Data excerpts
══════════════════════════════
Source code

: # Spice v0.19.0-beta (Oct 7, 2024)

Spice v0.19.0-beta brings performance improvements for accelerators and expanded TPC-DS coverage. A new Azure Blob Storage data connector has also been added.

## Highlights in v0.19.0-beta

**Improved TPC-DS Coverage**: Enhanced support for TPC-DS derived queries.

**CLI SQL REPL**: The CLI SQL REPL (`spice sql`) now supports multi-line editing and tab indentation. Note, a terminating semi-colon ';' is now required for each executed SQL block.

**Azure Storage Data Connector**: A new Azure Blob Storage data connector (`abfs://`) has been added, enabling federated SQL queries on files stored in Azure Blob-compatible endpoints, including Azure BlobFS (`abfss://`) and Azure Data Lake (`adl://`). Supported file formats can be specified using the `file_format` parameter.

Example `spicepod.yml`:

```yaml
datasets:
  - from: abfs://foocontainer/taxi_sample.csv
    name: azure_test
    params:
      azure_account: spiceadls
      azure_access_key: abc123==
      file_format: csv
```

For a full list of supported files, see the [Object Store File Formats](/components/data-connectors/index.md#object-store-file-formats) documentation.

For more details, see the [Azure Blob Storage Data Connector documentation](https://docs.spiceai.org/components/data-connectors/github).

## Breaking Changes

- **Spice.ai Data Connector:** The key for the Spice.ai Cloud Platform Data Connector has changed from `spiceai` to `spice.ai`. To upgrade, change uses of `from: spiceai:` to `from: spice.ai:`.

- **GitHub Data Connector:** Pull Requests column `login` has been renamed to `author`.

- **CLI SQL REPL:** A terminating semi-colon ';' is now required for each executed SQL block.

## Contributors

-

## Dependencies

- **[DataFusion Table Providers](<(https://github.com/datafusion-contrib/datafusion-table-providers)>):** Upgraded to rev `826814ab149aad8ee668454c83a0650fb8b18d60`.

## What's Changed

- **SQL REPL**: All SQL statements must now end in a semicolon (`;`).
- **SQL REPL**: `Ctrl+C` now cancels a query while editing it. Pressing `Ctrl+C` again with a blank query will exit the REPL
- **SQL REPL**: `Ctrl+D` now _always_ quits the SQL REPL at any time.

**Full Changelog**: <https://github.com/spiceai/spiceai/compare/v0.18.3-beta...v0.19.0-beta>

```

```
══════════════════════════════
#### [YOUR ASSIGNMENT]
Which lines hold the string "queries"? Copy all of them from the data above.

#### [SOLUTION TO THE EXERCISE]
**Improved TPC-DS Coverage**: Enhanced support for TPC-DS derived queries.
**Azure Storage Data Connector**: A new Azure Blob Storage data connector (`abfs://`) has been added, enabling federated SQL queries on files stored in Azure Blob-compatible endpoints, including Azure BlobFS (`abfss://`) and Azure Data Lake (`adl://`). Supported file formats can be specified using the `file_format` parameter.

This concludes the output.